Pictures paired with source code
┌────────
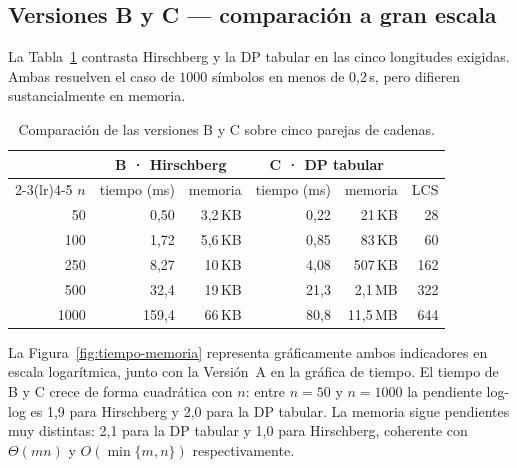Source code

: \documentclass[11pt,a4paper]{article}
\begin{document}
\subsection{Versiones B y C — comparación a gran escala}

La Tabla~\ref{tab:BC} contrasta Hirschberg y la DP tabular en las cinco
longitudes exigidas. Ambas resuelven el caso de $1000$ símbolos en
menos de 0,2\,s, pero difieren sustancialmente en memoria.

\begin{table}[h]
\centering
\begin{tabular}{@{}rrrrrr@{}}
\toprule
& \multicolumn{2}{c}{\textbf{B · Hirschberg}}
& \multicolumn{2}{c}{\textbf{C · DP tabular}} & \\
\cmidrule(lr){2-3}\cmidrule(lr){4-5}
$n$ & tiempo (ms) & memoria & tiempo (ms) & memoria & LCS\\
\midrule
50   & 0{,}50  & 3{,}2\,KB & 0{,}22 & 21\,KB    & 28 \\
100  & 1{,}72  & 5{,}6\,KB & 0{,}85 & 83\,KB    & 60 \\
250  & 8{,}27  & 10\,KB    & 4{,}08 & 507\,KB   & 162 \\
500  & 32{,}4  & 19\,KB    & 21{,}3 & 2{,}1\,MB & 322 \\
1000 & 159{,}4 & 66\,KB    & 80{,}8 & 11{,}5\,MB & 644 \\
\bottomrule
\end{tabular}
\caption{Comparación de las versiones B y C sobre cinco parejas de
cadenas.}\label{tab:BC}
\end{table}

La Figura~\ref{fig:tiempo-memoria} representa gráficamente ambos
indicadores en escala logarítmica, junto con la Versión~A en la gráfica
de tiempo. El tiempo de B y C crece de forma cuadrática con $n$: entre
$n=50$ y $n=1000$ la pendiente log-log es 1,9 para Hirschberg y 2,0 para
la DP tabular. La memoria sigue pendientes muy distintas: 2,1 para la DP
tabular y 1,0 para Hirschberg, coherente con $\Theta(mn)$ y
$O(\min\{m,n\})$ respectivamente.
\end{document}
└────────
§ **EXERCISE PROMPT**
The first line of the entries, the line containing "cinco parejas de", and every line between them are to be output exactly; pictures are not.

§ **WORKED SOLUTION**
Source code

: \documentclass[11pt,a4paper]{article}
\begin{document}
\subsection{Versiones B y C — comparación a gran escala}

La Tabla~\ref{tab:BC} contrasta Hirschberg y la DP tabular en las cinco
longitudes exigidas. Ambas resuelven el caso de $1000$ símbolos en
menos de 0,2\,s, pero difieren sustancialmente en memoria.

\begin{table}[h]
\centering
\begin{tabular}{@{}rrrrrr@{}}
\toprule
& \multicolumn{2}{c}{\textbf{B · Hirschberg}}
& \multicolumn{2}{c}{\textbf{C · DP tabular}} & \\
\cmidrule(lr){2-3}\cmidrule(lr){4-5}
$n$ & tiempo (ms) & memoria & tiempo (ms) & memoria & LCS\\
\midrule
50   & 0{,}50  & 3{,}2\,KB & 0{,}22 & 21\,KB    & 28 \\
100  & 1{,}72  & 5{,}6\,KB & 0{,}85 & 83\,KB    & 60 \\
250  & 8{,}27  & 10\,KB    & 4{,}08 & 507\,KB   & 162 \\
500  & 32{,}4  & 19\,KB    & 21{,}3 & 2{,}1\,MB & 322 \\
1000 & 159{,}4 & 66\,KB    & 80{,}8 & 11{,}5\,MB & 644 \\
\bottomrule
\end{tabular}
\caption{Comparación de las versiones B y C sobre cinco parejas de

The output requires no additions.